According to Ottosson, the partnership with Sophion began well before LiU purchased its QPatch II. Application scientists from Sophion helped train LiU staff to use automated patch clamp platforms and prepare them to migrate to the QPatch II. The collaboration occurred under Sophion’s Technology Access Program and included guiding the team through trial recordings and familiarizing them with the instrument.

“Our connection with Sophion really speeded up the process. Being able to attend the Sophion site, do test recordings, and really get to know the technology and data analysis was a big plus,” Ottosson says. “We had one ion channel that was a bit of a ‘diva’, and the application specialists at Sophion helped us enormously to work successfully on it with the QPatch II. I don’t think there’s anyone as good at handling cells as they are.”

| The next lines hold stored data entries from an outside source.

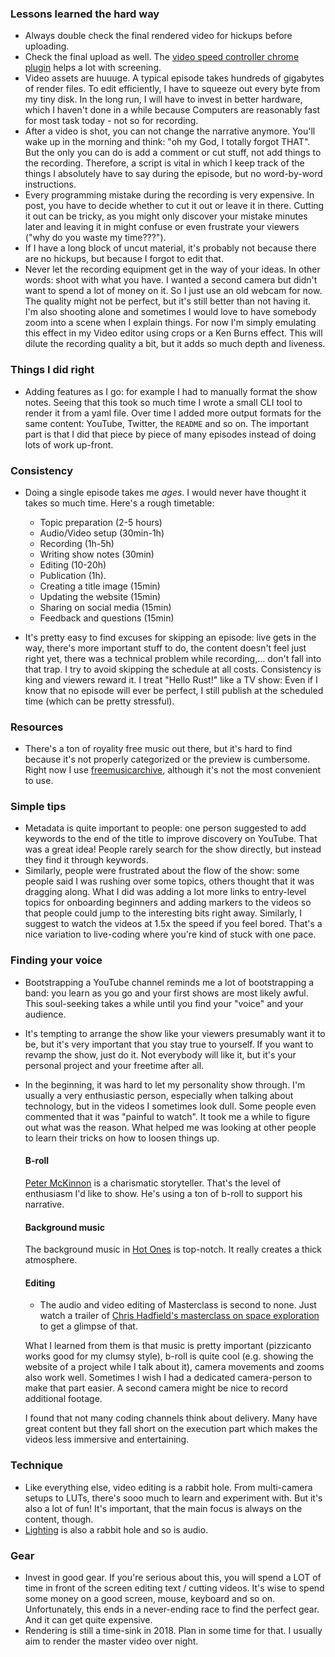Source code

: ### Lessons learned the hard way

- Always double check the final rendered video for hickups before uploading.
- Check the final upload as well. The [video speed controller chrome
  plugin](https://chrome.google.com/webstore/detail/video-speed-controller/nffaoalbilbmmfgbnbgppjihopabppdk)
  helps a lot with screening.
- Video assets are huuuge. A typical episode takes hundreds of gigabytes of
  render files. To edit efficiently, I have to squeeze out every byte from my
  tiny disk. In the long run, I will have to invest in better hardware, which I
  haven't done in a while because Computers are reasonably fast for most task
  today - not so for recording.
- After a video is shot, you can not change the narrative anymore. You'll wake
  up in the morning and think: "oh my God, I totally forgot THAT". But the only
  you can do is add a comment or cut stuff, not add things to the recording.
  Therefore, a script is vital in which I keep track of the things I absolutely
  have to say during the episode, but no word-by-word instructions.
- Every programming mistake during the recording is very expensive. In post, you
  have to decide whether to cut it out or leave it in there. Cutting it out can
  be tricky, as you might only discover your mistake minutes later and leaving
  it in might confuse or even frustrate your viewers ("why do you waste my
  time???").
- If I have a long block of uncut material, it's probably not because there are
  no hickups, but because I forgot to edit that.
- Never let the recording equipment get in the way of your ideas. In other
  words: shoot with what you have. I wanted a second camera but didn't want to
  spend a lot of money on it. So I just use an old webcam for now. The quality
  might not be perfect, but it's still better than not having it. I'm also
  shooting alone and sometimes I would love to have somebody zoom into a scene
  when I explain things. For now I'm simply emulating this effect in my Video
  editor using crops or a Ken Burns effect. This will dilute the recording
  quality a bit, but it adds so much depth and liveness.

### Things I did right

- Adding features as I go: for example I had to manually format the show notes.
  Seeing that this took so much time I wrote a small CLI tool to render it from
  a yaml file. Over time I added more output formats for the same content:
  YouTube, Twitter, the `README` and so on. The important part is that I did
  that piece by piece of many episodes instead of doing lots of work up-front.


### Consistency

- Doing a single episode takes me *ages*. I would never have thought it takes so
  much time. Here's a rough timetable:
  * Topic preparation (2-5 hours)
  * Audio/Video setup (30min-1h)
  * Recording (1h-5h)
  * Writing show notes (30min)
  * Editing (10-20h)
  * Publication (1h).
  * Creating a title image (15min)
  * Updating the website (15min)
  * Sharing on social media (15min)
  * Feedback and questions (15min)

- It's pretty easy to find excuses for skipping an episode: live gets in the
  way, there's more important stuff to do, the content doesn't feel just right
  yet, there was a technical problem while recording,... don't fall into that
  trap. I try to avoid skipping the schedule at all costs. Consistency is king
  and viewers reward it. I treat "Hello Rust!" like a TV show: Even if I know
  that no episode will ever be perfect, I still publish at the scheduled time
  (which can be pretty stressful).

### Resources

- There's a ton of royality free music out there, but it's hard to find because
  it's not properly categorized or the preview is cumbersome. Right now I use
  [freemusicarchive](freemusicarchive.org/), although it's not the most
  convenient to use.


### Simple tips 

- Metadata is quite important to people: one person suggested to add keywords
  to the end of the title to improve discovery on YouTube. That was a great
  idea! People rarely search for the show directly, but instead they find it
  through keywords.
- Similarly, people were frustrated about the flow of the show: some people said
  I was rushing over some topics, others thought that it was dragging along.
  What I did was adding a lot more links to entry-level topics for onboarding
  beginners and adding markers to the videos so that people could jump to the
  interesting bits right away. Similarly, I suggest to watch the videos at 1.5x
  the speed if you feel bored. That's a nice variation to live-coding where
  you're kind of stuck with one pace.

### Finding your voice

- Bootstrapping a YouTube channel reminds me a lot of bootstrapping a band: you
  learn as you go and your first shows are most likely awful. This soul-seeking
  takes a while until you find your "voice" and your audience. 
- It's tempting to arrange the show like your viewers presumably want it to be,
  but it's very important that you stay true to yourself. If you want to revamp
  the show, just do it. Not everybody will like it, but it's your personal
  project and your freetime after all.
- In the beginning, it was hard to let my personality show through. I'm usually
  a very enthusiastic person, especially when talking about technology, but
  in the videos I sometimes look dull. Some people even commented that it was
  "painful to watch". It took me a while to figure out what was the reason. What
  helped me was looking at other people to learn their tricks on how to loosen
  things up.

  #### B-roll

  [Peter McKinnon](https://www.youtube.com/user/petermckinnon24) is a
    charismatic storyteller. That's the level of enthusiasm I'd like to show.
    He's using a ton of b-roll to support his narrative.

  #### Background music

  The background music in [Hot Ones](https://www.youtube.com/user/FirstWeFeast)
  is top-notch. It really creates a thick atmosphere.

  #### Editing

  * The audio and video editing of Masterclass is second to none. Just watch a
    trailer of [Chris Hadfield's masterclass on space
    exploration](https://www.masterclass.com/classes/chris-hadfield-teaches-space-exploration)
    to get a glimpse of that.

  What I learned from them is that music is pretty important (pizzicanto works
  good for my clumsy style), b-roll is quite cool (e.g. showing the website of a
  project while I talk about it), camera movements and zooms also work well.
  Sometimes I wish I had a dedicated camera-person to make that part easier. A
  second camera might be nice to record additional footage.

  I found that not many coding channels think about delivery. Many have
  great content but they fall short on the execution part which makes the videos
  less immersive and entertaining.


### Technique

- Like everything else, video editing is a rabbit hole. From multi-camera setups
  to LUTs, there's sooo much to learn and experiment with. But it's also a lot
  of fun! It's important, that the main focus is always on the content, though.
- [Lighting](https://www.youtube.com/watch?v=eZ5hpcn6tIM) is also a rabbit hole
  and so is audio.

### Gear

- Invest in good gear. If you're serious about this, you will spend a LOT of
  time in front of the screen editing text / cutting videos. It's wise to spend
  some money on a good screen, mouse, keyboard and so on. Unfortunately, this
  ends in a never-ending race to find the perfect gear. And it can get quite
  expensive.
- Rendering is still a time-sink in 2018. Plan in some time for that. I usually
  aim to render the master video over night.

Sophion’s longstanding partnership with cell line manufacturer B’SYS was another advantage, giving LiU access to a ready supply of high-quality cell lines. “Cell lines can be a bit fickle; it’s almost like they have their own personalities,” Ottosson explains. “Even though they may be identical on paper, different suppliers’ cell lines don’t always behave the same. Sophion and B’SYS have the experience of handling that, making things easier for us.”

For LiU, the focus now is on using the QPatch II to make further progress towards a drug for epilepsy. At the same time, Elinder and Ottosson have high hopes for their new core facility. Depending on how demand for the facility’s services develops within Sweden, they may consider adding a QPatch Compact to expand capacity.

Further down the line, they can foresee a day when they might upgrade to a Qube 384. “If you have a very high volume of compounds to test, then the Qube 384 offers you the capacity to handle that,” Elinder says. “Maybe that will be the next step for us. We’ll see!”